Saved entries:
/---
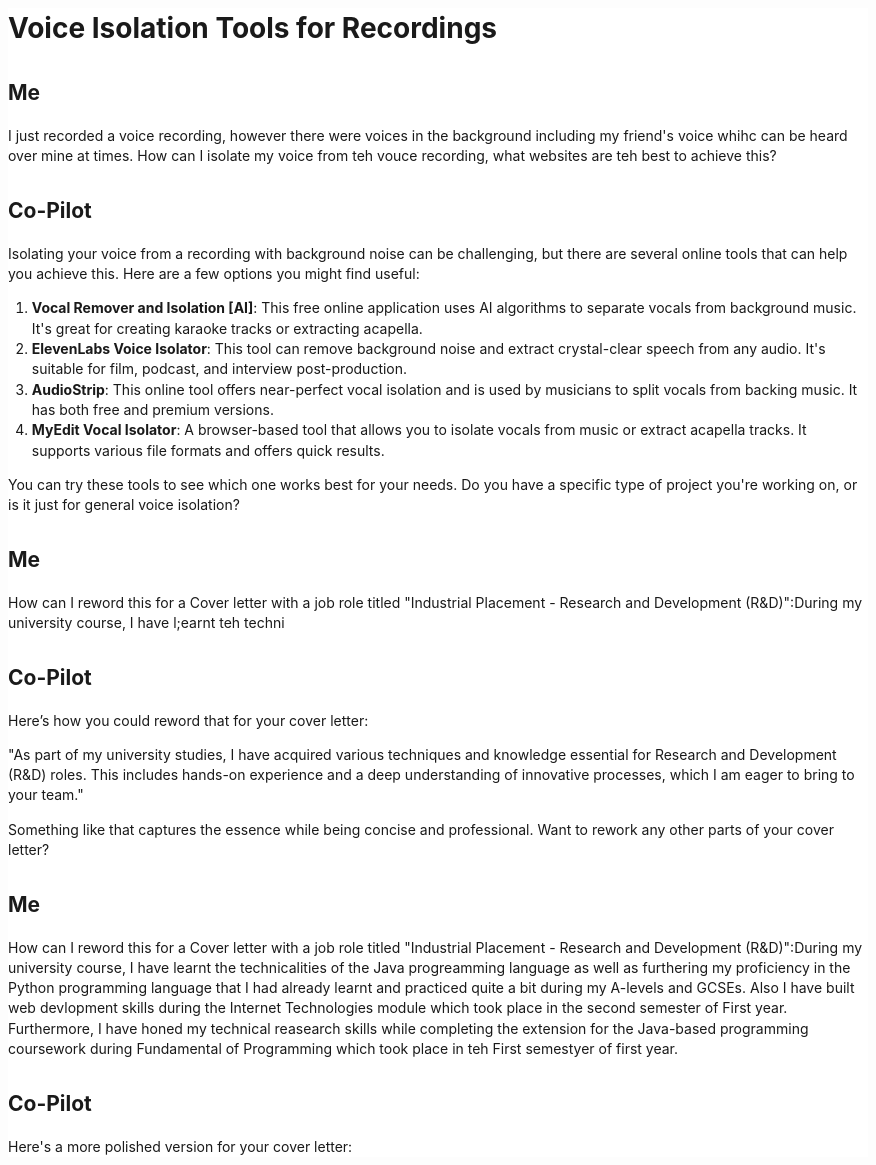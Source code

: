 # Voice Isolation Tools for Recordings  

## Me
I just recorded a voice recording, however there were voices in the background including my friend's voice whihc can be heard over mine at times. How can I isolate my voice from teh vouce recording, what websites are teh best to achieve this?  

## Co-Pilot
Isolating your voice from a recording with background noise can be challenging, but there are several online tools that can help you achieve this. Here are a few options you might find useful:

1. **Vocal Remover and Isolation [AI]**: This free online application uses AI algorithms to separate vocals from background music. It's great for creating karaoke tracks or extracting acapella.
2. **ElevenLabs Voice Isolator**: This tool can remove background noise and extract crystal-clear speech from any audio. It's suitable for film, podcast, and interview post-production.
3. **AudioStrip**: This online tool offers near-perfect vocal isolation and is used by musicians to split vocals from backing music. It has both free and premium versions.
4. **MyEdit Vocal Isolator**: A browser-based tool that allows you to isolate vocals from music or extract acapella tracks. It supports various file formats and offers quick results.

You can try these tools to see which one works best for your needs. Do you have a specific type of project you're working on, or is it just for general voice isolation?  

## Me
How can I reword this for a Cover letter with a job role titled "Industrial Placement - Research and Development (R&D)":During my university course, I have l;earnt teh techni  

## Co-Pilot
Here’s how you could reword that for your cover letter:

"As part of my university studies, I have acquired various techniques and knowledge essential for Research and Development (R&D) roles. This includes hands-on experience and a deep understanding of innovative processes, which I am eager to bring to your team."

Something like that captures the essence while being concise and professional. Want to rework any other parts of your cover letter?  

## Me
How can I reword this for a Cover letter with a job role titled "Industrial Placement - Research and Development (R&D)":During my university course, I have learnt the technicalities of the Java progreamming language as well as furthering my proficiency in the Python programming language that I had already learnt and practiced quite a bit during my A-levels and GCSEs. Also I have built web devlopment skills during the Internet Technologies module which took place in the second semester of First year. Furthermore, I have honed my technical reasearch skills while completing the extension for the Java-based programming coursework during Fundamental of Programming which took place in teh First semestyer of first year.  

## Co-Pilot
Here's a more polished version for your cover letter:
\---
/---
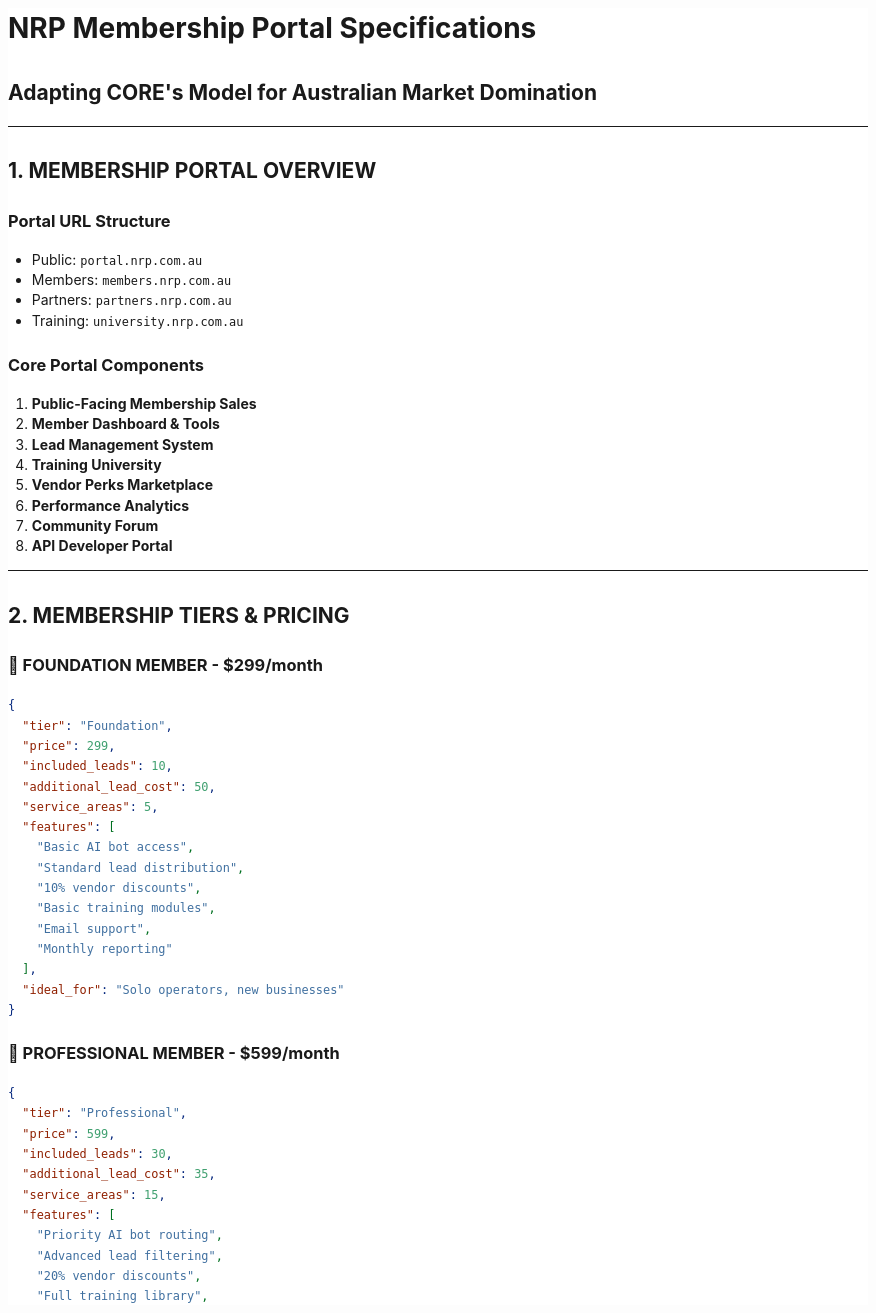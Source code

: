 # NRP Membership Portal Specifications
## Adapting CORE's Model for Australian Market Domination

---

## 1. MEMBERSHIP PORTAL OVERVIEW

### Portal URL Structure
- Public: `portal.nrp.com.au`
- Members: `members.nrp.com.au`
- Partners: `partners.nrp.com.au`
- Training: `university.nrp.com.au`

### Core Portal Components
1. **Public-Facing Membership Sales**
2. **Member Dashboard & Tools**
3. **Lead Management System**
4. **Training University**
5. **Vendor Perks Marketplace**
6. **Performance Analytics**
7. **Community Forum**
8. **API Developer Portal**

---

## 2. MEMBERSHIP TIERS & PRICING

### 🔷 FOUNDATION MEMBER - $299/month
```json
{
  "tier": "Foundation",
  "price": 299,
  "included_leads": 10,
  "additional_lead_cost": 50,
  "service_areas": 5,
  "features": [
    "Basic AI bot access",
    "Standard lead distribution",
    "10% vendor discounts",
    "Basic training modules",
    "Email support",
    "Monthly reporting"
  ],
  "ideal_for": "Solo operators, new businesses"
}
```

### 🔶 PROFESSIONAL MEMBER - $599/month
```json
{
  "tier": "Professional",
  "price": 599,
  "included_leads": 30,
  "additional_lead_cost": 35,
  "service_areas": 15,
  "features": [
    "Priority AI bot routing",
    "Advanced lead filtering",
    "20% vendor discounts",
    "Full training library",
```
\---
### Description of the task
A bare number is required: the count of lines above with the string "Industrial".

### Written response
2